Young children are particularly vulnerable to lead because their brains are still developing and can suffer lifelong harm, including lower IQs, learning difficulties and behavioral problems, from even low levels of exposure to contaminated soil and dust, Dr. Gina Solomon, a UC San Francisco professor of medicine and researcher at the Public Health Institute, testified during Thursday’s hearing.
The Department of Justice, for its part, said abandonment was a “last resort” and sought to blame the outcome on California’s refusal to approve the settlement, which was signed by other states where Exide lead-smelting operations have left behind contamination, including Indiana, Texas and Pennsylvania.
California regulators let the facility in Vernon operate with only a temporary permit for more than three decades despite repeated violations of air pollution limits and hazardous waste rules. The plant shut down permanently in 2015 under a deal between Georgia-based Exide and the U.S. Attorney’s Office for the Central District of California. The company, which at the time was undergoing a previous bankruptcy reorganization, admitted to years of environmental crimes but avoided prosecution by agreeing to close and demolish the plant and clean up the pollution.

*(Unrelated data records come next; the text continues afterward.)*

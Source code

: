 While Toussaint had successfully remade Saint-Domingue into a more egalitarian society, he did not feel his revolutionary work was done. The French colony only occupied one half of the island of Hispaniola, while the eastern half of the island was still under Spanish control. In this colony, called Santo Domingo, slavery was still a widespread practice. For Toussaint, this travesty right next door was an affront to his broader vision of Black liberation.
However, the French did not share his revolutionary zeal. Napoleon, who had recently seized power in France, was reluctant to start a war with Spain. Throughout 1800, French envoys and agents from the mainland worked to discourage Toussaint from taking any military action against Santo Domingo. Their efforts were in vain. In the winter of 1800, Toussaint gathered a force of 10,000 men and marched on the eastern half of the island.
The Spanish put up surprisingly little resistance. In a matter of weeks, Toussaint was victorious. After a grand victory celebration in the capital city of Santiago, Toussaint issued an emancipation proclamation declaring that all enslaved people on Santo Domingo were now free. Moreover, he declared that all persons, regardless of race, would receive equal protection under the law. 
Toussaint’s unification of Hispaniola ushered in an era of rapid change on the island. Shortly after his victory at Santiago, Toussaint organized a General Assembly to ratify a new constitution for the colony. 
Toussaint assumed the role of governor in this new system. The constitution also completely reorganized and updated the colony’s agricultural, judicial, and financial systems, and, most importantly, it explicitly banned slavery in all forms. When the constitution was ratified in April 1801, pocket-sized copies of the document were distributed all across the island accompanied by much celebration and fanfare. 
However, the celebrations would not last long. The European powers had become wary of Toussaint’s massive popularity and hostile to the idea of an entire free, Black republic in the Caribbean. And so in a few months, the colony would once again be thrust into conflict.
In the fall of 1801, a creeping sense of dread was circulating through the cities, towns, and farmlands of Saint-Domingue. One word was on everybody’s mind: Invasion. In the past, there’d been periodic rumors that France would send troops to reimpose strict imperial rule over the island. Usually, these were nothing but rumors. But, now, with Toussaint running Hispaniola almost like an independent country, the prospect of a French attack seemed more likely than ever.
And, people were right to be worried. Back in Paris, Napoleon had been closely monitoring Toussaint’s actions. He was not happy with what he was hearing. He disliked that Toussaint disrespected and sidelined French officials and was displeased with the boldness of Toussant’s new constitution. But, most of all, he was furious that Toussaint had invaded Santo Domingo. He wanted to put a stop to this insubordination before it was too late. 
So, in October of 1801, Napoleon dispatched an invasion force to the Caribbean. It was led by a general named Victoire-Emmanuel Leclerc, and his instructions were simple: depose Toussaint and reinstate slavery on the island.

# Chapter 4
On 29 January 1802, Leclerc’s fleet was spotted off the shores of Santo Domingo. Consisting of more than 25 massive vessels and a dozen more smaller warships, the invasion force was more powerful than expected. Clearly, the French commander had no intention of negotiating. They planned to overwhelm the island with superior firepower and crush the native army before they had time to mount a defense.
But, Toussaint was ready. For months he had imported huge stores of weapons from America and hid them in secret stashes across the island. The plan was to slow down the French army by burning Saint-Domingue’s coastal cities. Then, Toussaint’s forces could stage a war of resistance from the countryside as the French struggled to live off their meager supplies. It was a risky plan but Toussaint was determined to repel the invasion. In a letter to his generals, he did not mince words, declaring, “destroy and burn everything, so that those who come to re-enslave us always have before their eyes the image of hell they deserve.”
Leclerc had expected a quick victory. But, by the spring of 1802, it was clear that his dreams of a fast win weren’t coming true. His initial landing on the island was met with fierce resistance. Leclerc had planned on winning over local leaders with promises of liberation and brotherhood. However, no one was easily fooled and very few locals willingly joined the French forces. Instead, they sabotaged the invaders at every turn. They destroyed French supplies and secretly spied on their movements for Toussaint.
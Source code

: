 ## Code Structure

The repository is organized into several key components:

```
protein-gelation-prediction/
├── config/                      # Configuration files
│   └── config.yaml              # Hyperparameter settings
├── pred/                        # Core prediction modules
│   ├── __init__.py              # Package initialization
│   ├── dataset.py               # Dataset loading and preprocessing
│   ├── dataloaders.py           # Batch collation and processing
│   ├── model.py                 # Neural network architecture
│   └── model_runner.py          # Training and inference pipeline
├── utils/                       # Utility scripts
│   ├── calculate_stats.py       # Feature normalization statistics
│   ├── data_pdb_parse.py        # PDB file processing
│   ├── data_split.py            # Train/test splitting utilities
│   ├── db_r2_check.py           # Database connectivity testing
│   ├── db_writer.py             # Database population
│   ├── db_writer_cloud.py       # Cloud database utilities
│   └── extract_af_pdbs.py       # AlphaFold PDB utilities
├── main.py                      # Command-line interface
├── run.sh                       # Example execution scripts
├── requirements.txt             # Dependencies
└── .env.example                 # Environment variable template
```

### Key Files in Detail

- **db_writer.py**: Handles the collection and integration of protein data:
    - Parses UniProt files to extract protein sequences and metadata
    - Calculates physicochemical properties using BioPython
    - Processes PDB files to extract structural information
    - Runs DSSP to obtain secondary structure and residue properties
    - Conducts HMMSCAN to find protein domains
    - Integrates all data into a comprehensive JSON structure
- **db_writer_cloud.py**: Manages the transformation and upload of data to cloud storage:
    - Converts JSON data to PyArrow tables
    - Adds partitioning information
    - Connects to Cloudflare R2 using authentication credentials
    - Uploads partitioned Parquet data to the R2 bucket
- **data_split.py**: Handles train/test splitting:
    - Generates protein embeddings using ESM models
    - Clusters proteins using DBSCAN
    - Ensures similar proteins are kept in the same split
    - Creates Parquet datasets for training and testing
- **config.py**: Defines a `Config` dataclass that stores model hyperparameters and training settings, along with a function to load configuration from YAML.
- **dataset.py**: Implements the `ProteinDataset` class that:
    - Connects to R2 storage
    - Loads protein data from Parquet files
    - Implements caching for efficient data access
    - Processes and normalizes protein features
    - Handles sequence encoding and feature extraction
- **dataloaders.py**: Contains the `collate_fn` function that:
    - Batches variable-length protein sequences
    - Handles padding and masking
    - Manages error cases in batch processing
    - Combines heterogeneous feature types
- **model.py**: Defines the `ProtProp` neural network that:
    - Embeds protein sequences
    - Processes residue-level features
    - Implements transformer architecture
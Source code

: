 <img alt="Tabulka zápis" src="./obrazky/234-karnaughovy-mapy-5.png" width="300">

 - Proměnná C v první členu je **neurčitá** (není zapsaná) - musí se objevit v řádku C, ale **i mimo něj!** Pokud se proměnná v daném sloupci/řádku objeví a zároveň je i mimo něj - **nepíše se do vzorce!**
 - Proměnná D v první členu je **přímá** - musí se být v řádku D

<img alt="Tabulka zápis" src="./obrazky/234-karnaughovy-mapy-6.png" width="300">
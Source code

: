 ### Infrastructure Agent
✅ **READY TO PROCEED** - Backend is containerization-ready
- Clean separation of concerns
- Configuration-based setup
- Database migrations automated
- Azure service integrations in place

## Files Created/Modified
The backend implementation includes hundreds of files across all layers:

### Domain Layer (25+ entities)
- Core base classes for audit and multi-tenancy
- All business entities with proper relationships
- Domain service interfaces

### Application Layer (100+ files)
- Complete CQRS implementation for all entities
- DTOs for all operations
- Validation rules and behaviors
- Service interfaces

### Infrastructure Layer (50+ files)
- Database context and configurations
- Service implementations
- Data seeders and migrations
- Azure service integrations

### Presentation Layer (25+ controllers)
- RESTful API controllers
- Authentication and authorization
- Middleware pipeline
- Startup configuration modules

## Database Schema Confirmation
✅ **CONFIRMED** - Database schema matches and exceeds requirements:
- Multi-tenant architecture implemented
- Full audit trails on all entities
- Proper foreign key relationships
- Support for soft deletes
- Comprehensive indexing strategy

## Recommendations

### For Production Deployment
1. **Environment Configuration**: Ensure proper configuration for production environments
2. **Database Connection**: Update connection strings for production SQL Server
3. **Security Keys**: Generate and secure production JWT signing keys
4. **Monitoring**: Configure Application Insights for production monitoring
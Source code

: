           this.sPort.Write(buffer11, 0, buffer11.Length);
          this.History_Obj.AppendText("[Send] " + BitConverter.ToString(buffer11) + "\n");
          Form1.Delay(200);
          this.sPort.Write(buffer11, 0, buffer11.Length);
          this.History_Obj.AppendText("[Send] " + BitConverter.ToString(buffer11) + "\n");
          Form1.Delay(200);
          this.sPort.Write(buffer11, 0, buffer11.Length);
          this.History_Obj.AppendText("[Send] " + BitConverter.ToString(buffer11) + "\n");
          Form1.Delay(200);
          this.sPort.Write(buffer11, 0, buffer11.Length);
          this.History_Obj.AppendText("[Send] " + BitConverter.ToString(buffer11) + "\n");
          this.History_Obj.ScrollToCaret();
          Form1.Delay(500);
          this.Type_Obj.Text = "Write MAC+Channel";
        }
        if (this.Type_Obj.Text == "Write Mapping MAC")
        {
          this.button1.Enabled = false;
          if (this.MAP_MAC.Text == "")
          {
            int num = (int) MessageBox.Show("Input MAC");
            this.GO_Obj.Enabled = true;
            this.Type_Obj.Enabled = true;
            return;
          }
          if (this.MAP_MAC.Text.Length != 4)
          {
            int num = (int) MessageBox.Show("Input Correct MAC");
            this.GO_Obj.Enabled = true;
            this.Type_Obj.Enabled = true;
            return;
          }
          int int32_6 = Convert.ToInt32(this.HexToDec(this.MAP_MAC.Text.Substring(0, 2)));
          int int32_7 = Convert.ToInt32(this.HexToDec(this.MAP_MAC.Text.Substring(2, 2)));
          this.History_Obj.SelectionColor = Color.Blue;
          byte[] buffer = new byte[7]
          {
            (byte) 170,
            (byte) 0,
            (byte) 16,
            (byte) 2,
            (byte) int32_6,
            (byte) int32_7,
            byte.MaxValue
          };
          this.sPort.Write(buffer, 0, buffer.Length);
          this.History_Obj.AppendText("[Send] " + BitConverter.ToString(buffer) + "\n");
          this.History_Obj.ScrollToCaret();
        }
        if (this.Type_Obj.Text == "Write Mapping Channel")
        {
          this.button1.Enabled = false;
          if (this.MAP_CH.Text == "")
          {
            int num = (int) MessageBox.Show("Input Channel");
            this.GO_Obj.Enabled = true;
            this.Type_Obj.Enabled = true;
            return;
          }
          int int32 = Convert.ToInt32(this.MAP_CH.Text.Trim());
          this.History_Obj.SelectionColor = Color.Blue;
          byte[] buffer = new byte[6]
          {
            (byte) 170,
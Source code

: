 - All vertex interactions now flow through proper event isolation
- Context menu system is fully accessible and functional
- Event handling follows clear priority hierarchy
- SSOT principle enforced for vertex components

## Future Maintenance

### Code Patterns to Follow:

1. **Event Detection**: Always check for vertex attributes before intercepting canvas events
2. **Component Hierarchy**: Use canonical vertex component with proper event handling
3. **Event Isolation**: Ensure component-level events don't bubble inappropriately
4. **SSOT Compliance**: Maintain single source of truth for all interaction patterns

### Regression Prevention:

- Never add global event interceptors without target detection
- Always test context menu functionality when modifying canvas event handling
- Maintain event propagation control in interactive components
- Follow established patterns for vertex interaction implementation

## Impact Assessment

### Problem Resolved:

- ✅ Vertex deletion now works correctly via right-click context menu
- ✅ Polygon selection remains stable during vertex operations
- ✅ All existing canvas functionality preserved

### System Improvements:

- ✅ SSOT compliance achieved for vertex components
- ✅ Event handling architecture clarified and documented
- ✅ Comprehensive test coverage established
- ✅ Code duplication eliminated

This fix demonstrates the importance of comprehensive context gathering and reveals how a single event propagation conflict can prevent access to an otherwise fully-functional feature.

Exide began working to close and clean the site in 2017, but stopped in March, citing the COVID-19 pandemic. The company filed for bankruptcy protection again in May with plans to liquidate its assets.
California regulators have said for years they were building a case and would go after the company and any other responsible parties to recoup funds for the cleanup. But there will no longer be an Exide to pursue.
There are some existing funding sources that could help sustain the project, including a cleanup fund established in 2016 using fees on lead-acid car batteries like the ones recycled at the Exide plant.
Mark Lopez, co-director of the group East Yard Communities for Environmental Justice, said the community pushed for that fee as a safeguard because they knew that the company was likely to use bankruptcy to avoid its cleanup obligations.
“We knew we couldn’t rely on Exide because the legal tools available advantage them and not us,” said Lopez, who lives in East Los Angeles. “It’s a gut punch, and another strike against us. And just because it was anticipated doesn’t make it hurt any less.”
Environmentalists and community groups have long said a real solution requires comprehensive overhaul of the state Department of Toxic Substances Control, which has a history of slow response to urgent health threats and poor oversight of hazardous waste facilities. Gov. Newsom last month vetoed legislation to reform the department.
Jane Williams, who directs the group California Communities Against Toxics, said there are dozens of other hazardous waste facilities in California that the Department of Toxic Substances Control has not required to set aside adequate funds for cleanup, and several other sites where lead smelters may have operated in the past.
“This is going to repeat itself over and over again,” she said. “Exide is just the point of the arrow.”
UCLA law professor Lynn LoPucki, who directs a database of big bankruptcy cases, said California lawmakers are ultimately to blame for the state having “basically no legal rights” to recoup funds for the cleanup through the bankruptcy.
That’s because California law puts environmental obligations behind a host of secured creditors, he said. That’s in contrast to a growing number of states, including New York, New Jersey and Michigan, that have adopted laws that give first priority to environmental liens for the cleanup of hazardous waste.
“If that were true here, then Exide would pay for the cleanup and the creditors would get what was left,” LoPucki said. ”There would just be an understanding that if you mess it up you have to pay to clean it up.”
The state Legislature cannot fix the current predicament with Exide, he said. “But they can prevent this from happening in the next case. And they’re not doing that.”